It might not be too long before your average mobile PC will feature — on its motherboard — not just CPUs and GPUs but also an embedded AI inference chip, like the Intel/Movidius Vision Processor Unit (VPU).
The first clue for this scenario unfolded in Microsoft Corp.’s launch announcement today, at its Windows Developer Day, of Windows ML, an open-standard framework for machine-learning tasks in the Windows OS. Microsoft said that it is extending Windows OS native support for the Intel/Movidius VPU. Implied in the message is that Intel/Movidius has taken a step closer to finding a home not just in embedded applications, such as drones and surveillance cameras, but also in Windows-based laptops and tablets.
In a telephone interview with EE Times, Gary Brown, director of marketing at Movidius/Intel, confirmed, “Although today’s announcement isn’t about that [VPU integration on a mobile PC], yes, you will see VPU migrating into a PC motherboard.”
Windows ML is expected to bring Windows up to date in the fast-heating AI world. It will “dynamically determine the most suitable hardware for any given AI workload and intelligently distribute across multiple hardware types — now including Intel VPUs,” according to Intel/Movidius.
Brown explained, “Our VPU can offload heavy-duty AI processing tasks such as vision, face recognition, voice, biometrics, and others from CPUs and GPUs on PCs. VPU can help free up their processing resources.”
Intel/Movidius VPU goes mainstream
Kevin Krewell, principal analyst at Tirias Research, told us, “Adding native Windows support will flag developers that the Movidius VPU is going more mainstream.”
However, Krewell isn’t quite sure if a PC is the right home for VPU. “I can see the VPU as a good addition to AR/VR products like a next-generation Hololens.
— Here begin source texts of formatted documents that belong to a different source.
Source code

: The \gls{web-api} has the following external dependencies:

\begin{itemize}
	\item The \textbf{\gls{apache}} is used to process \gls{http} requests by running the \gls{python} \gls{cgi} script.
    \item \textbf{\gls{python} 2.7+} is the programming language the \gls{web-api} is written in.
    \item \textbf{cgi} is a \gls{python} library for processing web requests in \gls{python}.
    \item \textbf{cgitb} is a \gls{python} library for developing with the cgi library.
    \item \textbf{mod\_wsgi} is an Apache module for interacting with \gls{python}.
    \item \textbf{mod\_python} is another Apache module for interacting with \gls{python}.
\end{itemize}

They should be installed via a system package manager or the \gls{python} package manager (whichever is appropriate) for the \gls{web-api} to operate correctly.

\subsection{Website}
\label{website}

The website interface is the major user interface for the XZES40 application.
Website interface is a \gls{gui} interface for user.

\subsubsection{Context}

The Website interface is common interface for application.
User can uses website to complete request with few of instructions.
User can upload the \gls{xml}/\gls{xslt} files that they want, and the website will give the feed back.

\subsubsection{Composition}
I’m not sure if it makes sense in a PC — there’s plenty of processing power in a PC, including the CPU and GPU to process video. The Movidius VPU works best where the unit is power-constrained, like drones.”
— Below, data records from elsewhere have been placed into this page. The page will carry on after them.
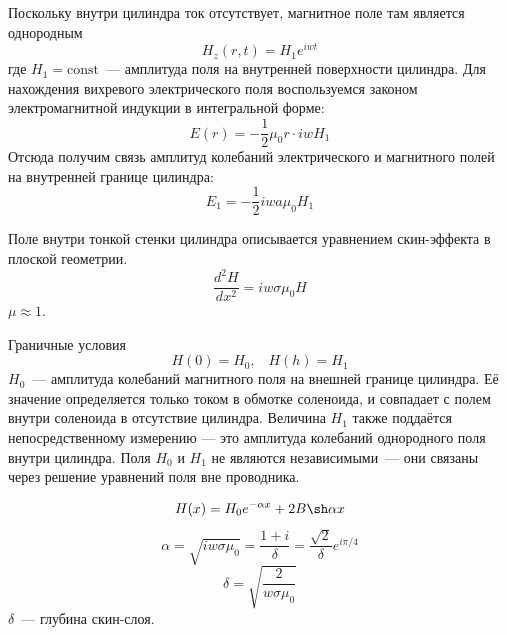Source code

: Поскольку внутри цилиндра ток отсутствует, магнитное поле там является однородным
\[
    H_{z}(r, t) = H_{1}e^{iwt}
\]
где $H_{1}=\text{const}$~--- амплитуда поля на внутренней поверхности цилиндра. Для нахождения вихревого электрического
поля воспользуемся законом электромагнитной индукции  в интегральной форме:
\[
    E(r) = -\frac{1}{2}\mu_{0}r\cdot iwH_{1}
\]
Отсюда получим связь амплитуд колебаний электрического и магнитного полей на внутренней
 границе цилиндра:
 \[
     E_{1} = -\frac{1}{2}iwa\mu_{0}H_{1} 
 \]
\begin{figure}[ht!]
\end{figure}

Поле внутри тонкой стенки цилиндра описывается уравнением скин-эффекта
в плоской геометрии.
\[
    \frac{d^{2}H}{dx^{2}} = iw\sigma\mu_{0}H
\]
$\mu\approx 1$.

Граничные условия
\[
    H(0) = H_{0},\;\;\;H(h)=H_{1}
\]
$H_{0}$~--- амплитуда колебаний магнитного поля на внешней
границе цилиндра. Её значение определяется только током в обмотке соленоида, и совпадает с полем внутри соленоида в отсутствие цилиндра. Величина $H_{1}$
 также поддаётся непосредственному измерению — это амплитуда колебаний однородного поля внутри цилиндра.  Поля $H_{0}$ и $H_{1}$ не являются независимыми~--- они связаны через решение уравнений поля вне проводника.

 \[
     H(x) = H_{0}e^{-\alpha x} + 2B\sh \alpha x
 \]
 \[
 \alpha = \sqrt{iw\sigma\mu_{0}}=\frac{1+i}{\delta} = \frac{\sqrt{2}}{\delta}e^{i\pi/4}
 \]
 \[
     \delta = \sqrt{\frac{2}{w\sigma\mu_{0}}}
 \]
 $\delta$~--- глубина скин-слоя.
He added, “Perhaps this is a first step for Microsoft extending Windows into new areas such as drones and robots.”
The world of AI is expanding fast, putting Microsoft under pressure to catch up. Last year, Khronos started work on its own low-level ML framework. Like graphics APIs, this is meant to be a generic API. However, as seen in the Windows ML announcement, it’s clear that Microsoft would have still needed one that’s specific to its Windows OS.
Mike Demler, senior analyst at The Linley Group, observed that Windows ML looks to be like any other neural-network runtime API. However, he added, “It’s about time that Microsoft caught up with Arm platforms.”
Windows OS native support “gives Movidius better access to the Windows laptop/tablet market,” he said.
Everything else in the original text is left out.